La précision de la coupe, le calme des volumes, la cadence du pas… Le public enregistrait les signes d’un retour à la justesse. Ce n’était pas une continuité par inertie, encore moins une rupture pour la rupture ; c’était une inflexion. Un nouveau point de gravité.
LE TON CHOISI : UNE MODERNITÉ SANS FORFANTERIE
Le même soir, les conversations convergeaient : on parlait de mesure, de modernité tranquille, d’une façon de replacer la couture dans l’ordre des réalités. La chemise, devenue totem dès l’ouverture, résumait cette promesse. Chez Matthieu Blazy, elle n’était pas un geste d’épate, mais une matrice : le point de départ d’une grammaire faite de rythme, d’air, de précision. Le pantalon, fluide sans mollesse, imposait un aplomb ; la veste, taillée juste au-dessus de la hanche, corrigeait la silhouette en un seul mouvement.

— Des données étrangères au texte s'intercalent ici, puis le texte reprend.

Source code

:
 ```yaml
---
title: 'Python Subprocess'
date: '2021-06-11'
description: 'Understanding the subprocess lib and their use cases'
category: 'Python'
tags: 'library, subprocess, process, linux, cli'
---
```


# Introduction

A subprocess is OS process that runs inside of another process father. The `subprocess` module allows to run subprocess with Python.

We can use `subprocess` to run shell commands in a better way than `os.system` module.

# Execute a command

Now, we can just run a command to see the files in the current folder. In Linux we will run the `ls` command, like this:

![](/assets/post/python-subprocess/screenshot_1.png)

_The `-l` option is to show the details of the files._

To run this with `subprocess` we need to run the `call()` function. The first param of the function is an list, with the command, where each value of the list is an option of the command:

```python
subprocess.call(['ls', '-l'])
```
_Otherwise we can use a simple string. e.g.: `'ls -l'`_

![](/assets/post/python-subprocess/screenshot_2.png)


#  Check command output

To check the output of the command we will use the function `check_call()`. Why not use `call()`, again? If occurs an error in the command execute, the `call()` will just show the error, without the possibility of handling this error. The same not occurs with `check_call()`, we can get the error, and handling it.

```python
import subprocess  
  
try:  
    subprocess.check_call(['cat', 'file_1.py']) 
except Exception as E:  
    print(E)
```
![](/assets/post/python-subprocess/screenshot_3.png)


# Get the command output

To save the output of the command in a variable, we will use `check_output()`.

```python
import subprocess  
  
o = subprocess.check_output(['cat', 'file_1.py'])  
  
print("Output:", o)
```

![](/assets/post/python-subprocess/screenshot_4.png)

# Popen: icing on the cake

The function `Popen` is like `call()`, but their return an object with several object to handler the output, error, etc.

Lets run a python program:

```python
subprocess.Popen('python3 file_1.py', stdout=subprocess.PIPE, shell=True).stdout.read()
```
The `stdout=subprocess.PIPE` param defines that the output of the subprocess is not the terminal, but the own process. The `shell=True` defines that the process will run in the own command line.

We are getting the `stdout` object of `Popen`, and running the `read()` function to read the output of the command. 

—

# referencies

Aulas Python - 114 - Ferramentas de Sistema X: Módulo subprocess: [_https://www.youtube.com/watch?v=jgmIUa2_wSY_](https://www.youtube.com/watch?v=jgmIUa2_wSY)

Au fil des passages, on voyait le tweed se comporter autrement. On lui avait ôté sa raideur de symbole pour le ramener à sa vérité de matière : lisières effilochées, franges d’air, trames allégées qui accrochaient la lumière. On retrouvait alors ce qui fait la singularité de la Maison lorsqu’elle est elle-même : le tactile avant le décoratif. Le tweed ne tenait plus le vêtement en respect ; il le laissait vivre.
La transparence, leitmotiv assumé, ne jouait ni la provocation ni la facilité. On n’exhibait rien : on orchestrait. Une jupe en organza sur un pantalon droit, une mousseline qui laissait deviner la couture sous-jacente, un voile qui s’ouvrait sur la marche plutôt que sur le regard : la grammaire Blazy n’a pas besoin de souligner, elle insinue. Quant au tailleur noir aux revers ivoire, il réinstallait la rigueur sans rigidité : un pantalon volontairement plus bas, une veste tenue, un débardeur discret qui, d’un seul trait, réconciliait net et moelleux.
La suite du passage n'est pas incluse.